Devices and communications
Communication devices and gadgets rule the roost in the new digital world and the CES 2023 had several innovations to showcase. While satellite innovators like the Bullitt Satellite Connect presented satellite messaging solutions, Qualcomm displayed its satellite offering for Android phones with two-way messaging via the Snapdragon Satellite tech. We also had a big disruption in the ‘black rectangle’ form fatigue of smartphones with a new era of foldability, like the Samsung promise of Flex Hybrid.
“We hope to see more technology focusing on delivering purely emotional comfort, which is lacking from the mostly performative tech world.”
Kwame Ferreira, Co-founder, Impossible and Bond Touch and CEO, Impossible Group
There was, of course, a separate space for 5G and Smart Cities, showcasing the connected ecosystem that brings together the technologies, solutions, players, and audiences in the smart city sector. The focus was clearly on the Internet of Things (IoT), 5G connectivity, transportation and smart automotive, energy and utilities, health and public safety, artificial intelligence, and data analytics.

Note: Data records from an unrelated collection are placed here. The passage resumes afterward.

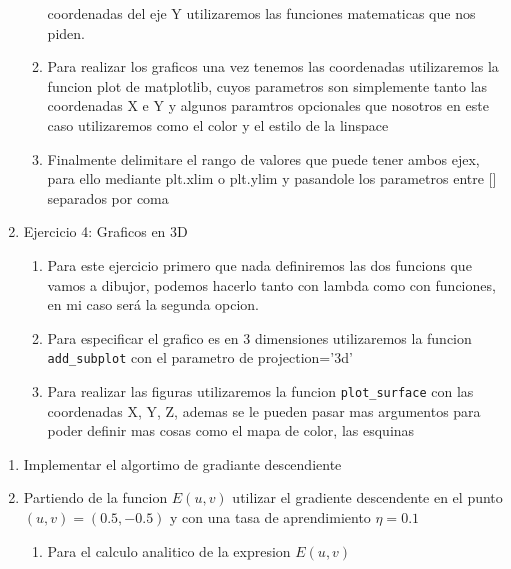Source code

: \documentclass[12pt]{article}
\begin{document}
\begin{enumerate}
\begin{enumerate}
    coordenadas del eje Y utilizaremos las funciones matematicas que nos piden.
    \item[] Para realizar los graficos una vez tenemos las coordenadas utilizaremos la funcion plot de matplotlib, cuyos parametros son simplemente tanto las coordenadas X e Y y algunos paramtros opcionales que nosotros en este caso utilizaremos como el color y el estilo de la linspace
    \item[] Finalmente delimitare el rango de valores que puede tener ambos ejex, para ello mediante plt.xlim o plt.ylim y pasandole los parametros entre [] separados por coma
  \end{enumerate} 
  \item[] Ejercicio 4: Graficos en 3D
  \begin{enumerate}
    \item[] Para este ejercicio primero que nada definiremos las dos funcions que vamos a dibujor, podemos hacerlo tanto con lambda como con funciones, en mi caso será la segunda opcion.
    \item[] Para especificar el grafico es en 3 dimensiones utilizaremos la funcion \verb|add_subplot| con el parametro de projection='3d'
    \item[] Para realizar las figuras utilizaremos la funcion \verb|plot_surface| con las coordenadas X, Y, Z, ademas se le pueden pasar mas argumentos para poder definir mas cosas como el mapa de color, las esquinas 
  \end{enumerate} 
\end{enumerate}

\begin{enumerate}
  \item[] Implementar el algortimo de gradiante descendiente
  \item[] Partiendo de la funcion $E(u,v)$ utilizar el gradiente descendente en el punto $(u,v) = (0.5, -0.5)$ y con una tasa de aprendimiento $\eta = 0.1$

  \begin{enumerate}
    \item[] Para el calculo analitico de la expresion $E(u,v)$ 
  \end{enumerate}    
\end{enumerate}
\end{document}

There was a lot of buzz in the accessibility area too, with screen and text readers to speech input software, voice activation, advanced screen readers for Braille displays, and adaptive devices for gaming. This space also talked about how Microsoft and Google are working to fully unravel the tech marketplace for people with disabilities.
Interestingly, however, a lot of curtain-raisers this year were from industries like automotive and digital health. Nevertheless, their trickle-down effect would show in communication and connectivity areas sooner or later.
New sectors, more innovation
There were splash-making exhibits by BMW and Stellantis along with a lot of eye-popping material on self-driving technology, electric vehicles, and personal mobility devices for land, air, and sea. Delivering the keynote, BMW AG Chairman of the Board of Management and CEO Oliver Zipse talked about how the future of mobility can merge the real and virtual worlds with BMW’s vision of the ultimate digital driving machine.
“With the BMW i Vision Dee, we are showcasing what is possible when hardware and software merge. In this way, we can exploit the full potential of digitalisation to transform the car into an intelligent companion. That is the future for automotive manufacturers, and, also, for BMW – the fusion of the virtual experience with genuine driving pleasure,” Zipse said.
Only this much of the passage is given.